The required output is the line that contains "- Make extensions internal;" plus every line after it in the listing below, copied exactly as it appears.

- STORED DATA:
----------------------------------------

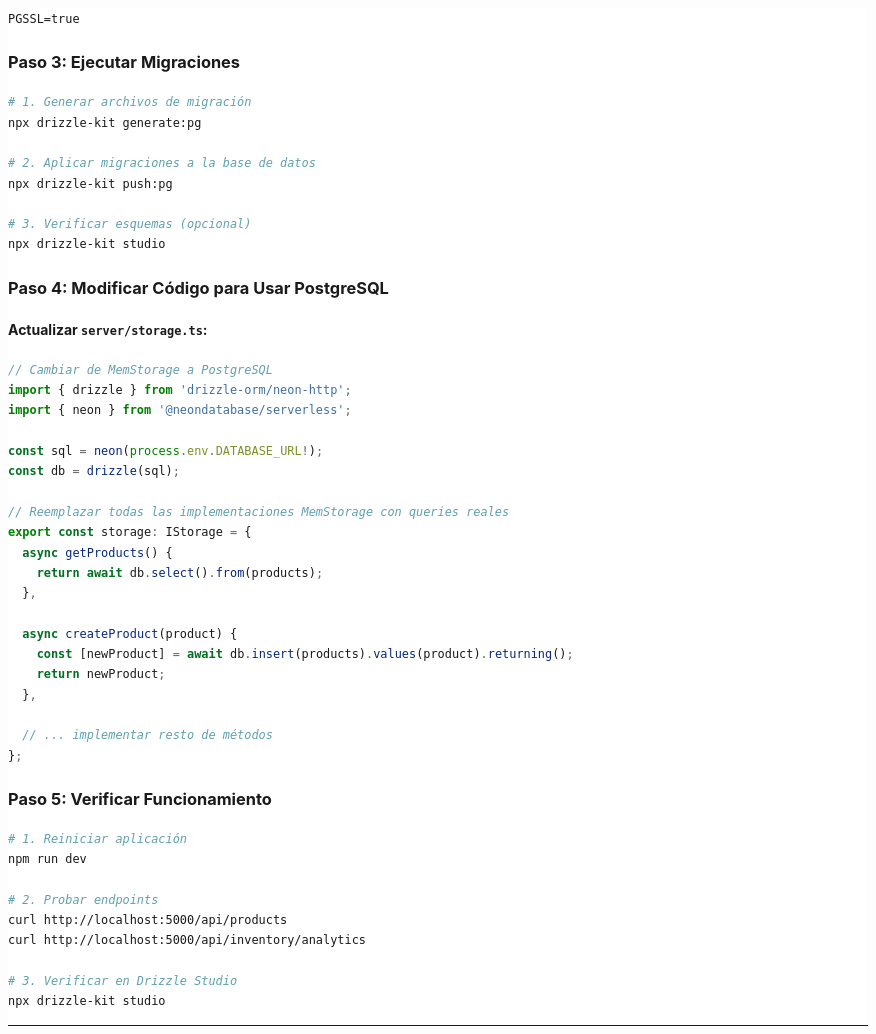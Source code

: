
 ```env
PGSSL=true
```

### Paso 3: Ejecutar Migraciones

```bash
# 1. Generar archivos de migración
npx drizzle-kit generate:pg

# 2. Aplicar migraciones a la base de datos
npx drizzle-kit push:pg

# 3. Verificar esquemas (opcional)
npx drizzle-kit studio
```

### Paso 4: Modificar Código para Usar PostgreSQL

#### Actualizar `server/storage.ts`:

```typescript
// Cambiar de MemStorage a PostgreSQL
import { drizzle } from 'drizzle-orm/neon-http';
import { neon } from '@neondatabase/serverless';

const sql = neon(process.env.DATABASE_URL!);
const db = drizzle(sql);

// Reemplazar todas las implementaciones MemStorage con queries reales
export const storage: IStorage = {
  async getProducts() {
    return await db.select().from(products);
  },
  
  async createProduct(product) {
    const [newProduct] = await db.insert(products).values(product).returning();
    return newProduct;
  },
  
  // ... implementar resto de métodos
};
```

### Paso 5: Verificar Funcionamiento

```bash
# 1. Reiniciar aplicación
npm run dev

# 2. Probar endpoints
curl http://localhost:5000/api/products
curl http://localhost:5000/api/inventory/analytics

# 3. Verificar en Drizzle Studio
npx drizzle-kit studio
```

---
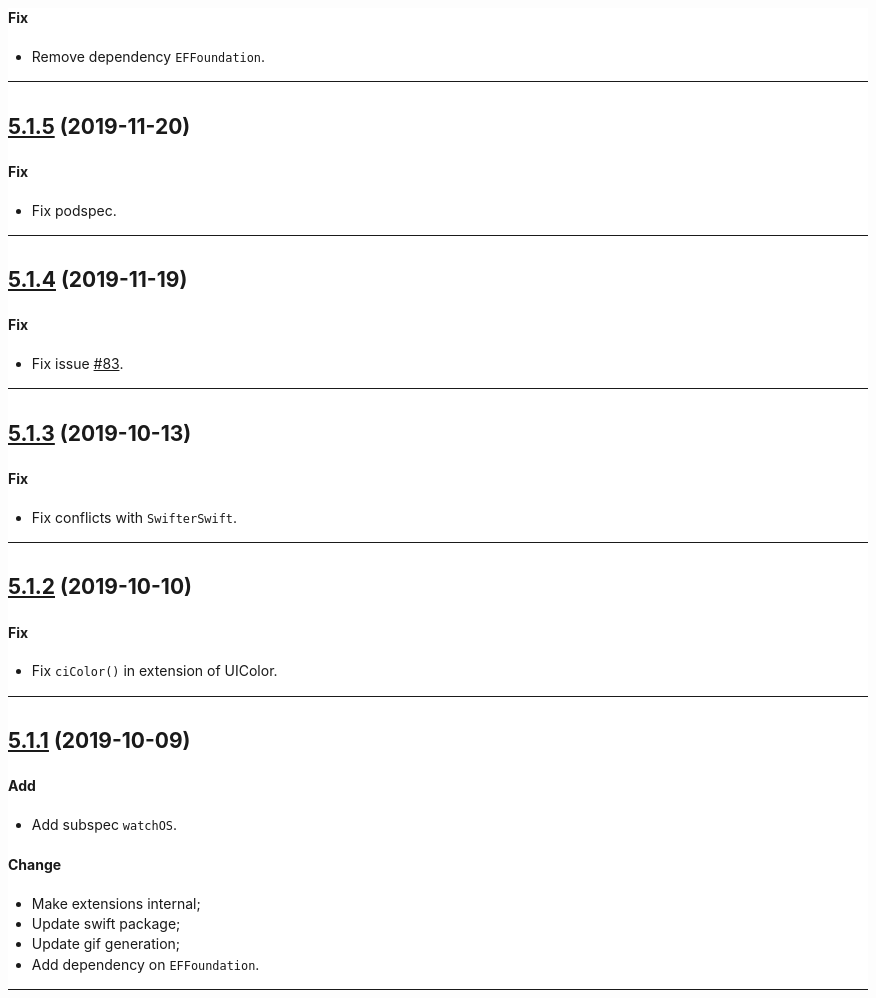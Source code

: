 #### Fix

- Remove dependency `EFFoundation`.

---

## [5.1.5](https://github.com/EFPrefix/EFQRCode/releases/tag/5.1.5) (2019-11-20)

#### Fix

- Fix podspec.

---

## [5.1.4](https://github.com/EFPrefix/EFQRCode/releases/tag/5.1.4) (2019-11-19)

#### Fix

- Fix issue [#83](https://github.com/EFPrefix/EFQRCode/issues/83).

---

## [5.1.3](https://github.com/EFPrefix/EFQRCode/releases/tag/5.1.3) (2019-10-13)

#### Fix

- Fix conflicts with `SwifterSwift`.

---

## [5.1.2](https://github.com/EFPrefix/EFQRCode/releases/tag/5.1.2) (2019-10-10)

#### Fix

- Fix `ciColor()` in extension of UIColor.

---

## [5.1.1](https://github.com/EFPrefix/EFQRCode/releases/tag/5.1.1) (2019-10-09)

#### Add

- Add subspec `watchOS`.

#### Change

- Make extensions internal;
- Update swift package;
- Update gif generation;
- Add dependency on `EFFoundation`.

---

----------------------------------------

- FINAL ANSWER:
- Make extensions internal;
- Update swift package;
- Update gif generation;
- Add dependency on `EFFoundation`.

---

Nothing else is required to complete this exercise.